“I’m sorry for everything I’ve put you through. I can never express how deeply I will regret not treating you as you should have been from the moment you entered our lives.” He licked his lips again. “Your softness, your heart. You are everything we’ve always needed and didn’t know.”
He pressed his hands onto the carpet I’d rolled out across the wood floors before everything had been moved around. Dorian lowered until I could see his scarred shoulders.
“It’s fair that you take out your anger on me.” Then it clicked what he was saying. What he was offering. I turned my hand andlooked at the wooden rod, then at him. Some of the scars on his back were shaped like it.
At the hotel, Cade said I could hit him.
Emotion swelled in my throat.
All they had known was pain, and he wanted to prove himself to me by offering this? My hand went limp, and the rod clattered on the floor. Dorian’s shoulders jerked at the sound.
I could never hurt him. Dropping to my knees, I scooted forward and sank my fingers into his thick, silky hair.
“Dorian,” I chastised, sliding my arms around his shoulders and tucking myself closer until his head pressed against my belly.
“I’m sorry,” he whispered, arms winding around my waist. “I’m so sorry.”
He leaned harder against me, sliding lower and lower until his head rested on my lap. Tenderness filled my chest. His vulnerability battered my senses.
I held him tight in my arms, rubbing his textured back in circles. All the pain they’d experienced, I couldn’t imagine how hard all of this had been for them.
Damn their upbringing. Damn the adults that failed them at that damn orphanage.
Chapter 43
Sitting in the backseat of the car I’d ordered, I swiped through my messages. My Alphas had been quick to replace my cheaper cell phone with a needlessly expensive one and put me on their unlimited plan. I hadn’t had much of a choice. I tapped the screen to send my response to a commission request on the new art account I’d made.
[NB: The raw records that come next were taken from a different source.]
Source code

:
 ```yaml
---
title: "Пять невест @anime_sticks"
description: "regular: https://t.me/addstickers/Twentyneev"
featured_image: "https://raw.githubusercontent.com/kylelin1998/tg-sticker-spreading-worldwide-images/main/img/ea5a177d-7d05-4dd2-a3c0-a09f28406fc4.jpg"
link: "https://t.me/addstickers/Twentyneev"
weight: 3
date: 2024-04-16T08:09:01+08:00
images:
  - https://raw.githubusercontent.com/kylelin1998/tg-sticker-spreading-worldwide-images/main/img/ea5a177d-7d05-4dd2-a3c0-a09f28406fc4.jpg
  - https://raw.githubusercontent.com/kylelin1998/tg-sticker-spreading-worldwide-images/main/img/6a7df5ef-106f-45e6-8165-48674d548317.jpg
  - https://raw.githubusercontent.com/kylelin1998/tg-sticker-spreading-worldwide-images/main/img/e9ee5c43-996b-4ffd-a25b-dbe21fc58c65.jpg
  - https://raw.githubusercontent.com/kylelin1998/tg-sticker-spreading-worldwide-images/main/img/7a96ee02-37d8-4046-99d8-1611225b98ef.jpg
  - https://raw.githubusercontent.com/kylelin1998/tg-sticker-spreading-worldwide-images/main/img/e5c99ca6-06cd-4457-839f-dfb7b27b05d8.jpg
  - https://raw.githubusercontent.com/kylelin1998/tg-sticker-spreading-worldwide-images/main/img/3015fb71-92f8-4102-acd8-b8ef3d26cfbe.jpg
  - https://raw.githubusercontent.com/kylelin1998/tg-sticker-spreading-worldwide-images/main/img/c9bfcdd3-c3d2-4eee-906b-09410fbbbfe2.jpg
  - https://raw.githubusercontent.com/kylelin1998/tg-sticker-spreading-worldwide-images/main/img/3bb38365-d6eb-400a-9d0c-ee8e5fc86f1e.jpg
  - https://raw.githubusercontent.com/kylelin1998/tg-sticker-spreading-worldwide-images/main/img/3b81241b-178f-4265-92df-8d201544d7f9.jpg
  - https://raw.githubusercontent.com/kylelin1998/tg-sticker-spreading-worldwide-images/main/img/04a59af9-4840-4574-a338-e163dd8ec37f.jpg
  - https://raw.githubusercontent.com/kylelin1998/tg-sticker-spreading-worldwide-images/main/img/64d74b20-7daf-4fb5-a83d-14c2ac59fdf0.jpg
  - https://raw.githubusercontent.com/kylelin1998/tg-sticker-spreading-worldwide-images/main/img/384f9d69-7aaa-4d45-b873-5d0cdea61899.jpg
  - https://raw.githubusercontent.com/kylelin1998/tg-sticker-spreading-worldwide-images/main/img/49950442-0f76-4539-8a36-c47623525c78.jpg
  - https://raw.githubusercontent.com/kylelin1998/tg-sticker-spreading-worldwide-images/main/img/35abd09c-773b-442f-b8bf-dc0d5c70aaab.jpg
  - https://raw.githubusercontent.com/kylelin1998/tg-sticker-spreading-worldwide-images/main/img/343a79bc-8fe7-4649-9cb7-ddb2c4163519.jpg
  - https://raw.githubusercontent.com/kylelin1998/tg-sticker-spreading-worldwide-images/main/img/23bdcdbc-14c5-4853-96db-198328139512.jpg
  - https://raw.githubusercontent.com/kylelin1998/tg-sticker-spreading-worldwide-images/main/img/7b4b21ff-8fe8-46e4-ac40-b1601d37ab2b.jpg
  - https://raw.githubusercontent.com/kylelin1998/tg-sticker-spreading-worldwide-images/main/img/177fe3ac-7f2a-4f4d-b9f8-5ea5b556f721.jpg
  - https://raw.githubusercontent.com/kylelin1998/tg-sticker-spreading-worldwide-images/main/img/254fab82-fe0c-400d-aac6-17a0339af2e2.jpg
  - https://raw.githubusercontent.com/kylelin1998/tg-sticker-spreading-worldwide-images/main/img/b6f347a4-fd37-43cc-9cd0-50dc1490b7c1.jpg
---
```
The driver rolled up to the dilapidated building. “Are you sure this is the spot?” she murmured, eyeing the sprawling structure.
I wanted to see where they’d grown up. The place that had hidden so much pain in my Scent Matches.
“Yes.” I pushed open the car door. “Thank you.” I shut the door, ended the car service via my phone, and tipped the driver. Then I shoved it back in my pocket.
Overgrown foliage sprouted from the dirt. Dry leaves crunched on my way up the stone path to the wooden door.I climbed the stairs and stopped, eyeing the looming structure that my Alphas had grown up in. The only place they ever remembered living in as children.
I yanked the yellow caution tape, ripping it off the door, and nudged open the door as wide as it could go so sunlight spilled inside. An old grandfather clock lay on its side with glass shattered around it. Spiderwebs clung to almost every surface, and a tree seemed to be growing through a large shattered window. I rubbed my arms.
It was everything I would expect an abandoned place to look like.
The same floorboard that I’d stepped on upon entering creaked. I closed my eyes and sighed. Of course they’d called my bluff when I told them I was going to visit Sonia to thank her for her help.
They were going to be so pissed.
I didn’t turn around.
“I know, I know, I should have told you I was coming,” I grumbled. “But I knew you’d tell me no.” I stopped talking. There was a creak, then the sound of the door slamming shut, which cut off most of the light source.
Familiarcloying cologne reached my nose. I whirled, but I was too late. Father gripped the back of my hair. I yelped, grabbing his wrist as if I could force him to soften himself.
Father squeezed even harder, and I stopped fighting to get free.
My breath sawed from my lips with painful gasps. “Let me go,” I cried out.
Father looked at me with disappointed eyes. “They let you have such freedom,” he tsked. “You have those fools wrapped around your finger.”
“You’ve been watching me?” The words were all I could force out of my too tight throat.
“Watch you?” he retorted with a sneer. “As if I have nothing better to do.”